O país das falcatruas

Imagem: Elyeser Szturm
Whatsapp
Facebook
Twitter
Instagram
Telegram

Por Flávio Aguiar*

Fake é uma palavra bonita, não? Tem charme, pois é anglo-saxônica. Traduz-se, normalmente, por “falso”, “fictício”, “enganoso”, “artificial”, palavras que não desfrutam da graça do original. Na verdade ela deveria ser traduzida por uma palavra ainda menos bonita: “falcatrua”, que quer dizer “ação enganosa para prejudicar outrem”.

É o que acontece hoje, em vários universos e níveis. O Brasil está virando uma imensa falcatrua, um imenso fake, se quiserem os mais puristas do prestígio anglo-saxônico das palavras.

Quando escrevo o “Brasil” me refiro a uma imagem que temos deste país que equivale a meio-continente, com 215 milhões de habitantes, seis mil quilômetros de comprimento e outros tantos de largura.

Desde meados do século XIX a imagem “Brasil” foi a de um túnel do tempo, uma passagem vertiginosa ou devagar do passado para o futuro. Vertiginosa: “50 anos em 5”, lema do governo Juscelino nos anos 1950. Devagar: a escravidão, passado que não passa, imagem que mobiliza ainda nas campanhas contra o racismo.
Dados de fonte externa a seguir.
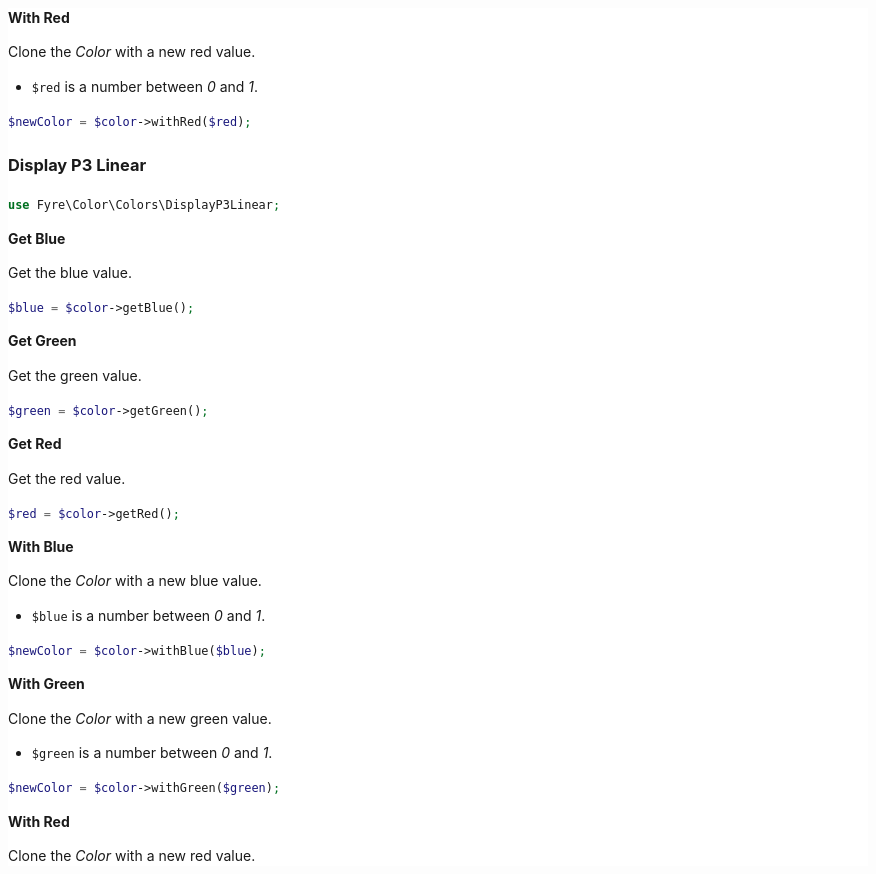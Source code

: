 **With Red**

Clone the *Color* with a new red value.

- `$red` is a number between *0* and *1*.

```php
$newColor = $color->withRed($red);
```


### Display P3 Linear

```php
use Fyre\Color\Colors\DisplayP3Linear;
```

**Get Blue**

Get the blue value.

```php
$blue = $color->getBlue();
```

**Get Green**

Get the green value.

```php
$green = $color->getGreen();
```

**Get Red**

Get the red value.

```php
$red = $color->getRed();
```

**With Blue**

Clone the *Color* with a new blue value.

- `$blue` is a number between *0* and *1*.

```php
$newColor = $color->withBlue($blue);
```

**With Green**

Clone the *Color* with a new green value.

- `$green` is a number between *0* and *1*.

```php
$newColor = $color->withGreen($green);
```

**With Red**

Clone the *Color* with a new red value.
Ao mesmo tempo, existe uma imagem do Brasil que vai tomando mais corpo a cada dia, a partir dos aderentes ao governo de Bolsonaro. É o Brasil das falcatruas intelectuais. Ficamos sabendo que os Beatles eram comunistas, que Elvis Presley queria destruir a família ocidental, que a CIA era infestada por agentes soviéticos que distribuíam LSD em Woodstock, que as letras de Caetano idiotizam os jovens, etc., só para citar as últimas falcatruas.

Mas há coisas mais graves. Por exemplo: a mídia corporativa propaga a ideia de que o país está prosperando. Que um PIB miserável, de 0,6% em três meses, é uma vitória. A mesma mídia que range sob a mão pesada do centurião Bolsonaro, com a outra mão acaricia o bezerro de ouro das negociatas prometidas por Guedes, o incansável promotor das falcatruas chamadas de “privatizações”.

No momento em que escrevo estas linhas o ministro que promove a destruição do meio-ambiente brasileiro está em Madri – na conferência da COP que o governo-falcatrua de Bolosnaro se recusou a sediar – pedindo dinheiro para financiar… financiar o quê? Fazendeiros que queiram devastar a floresta e ainda serem indenizados por isto? Porque é disto que se trata.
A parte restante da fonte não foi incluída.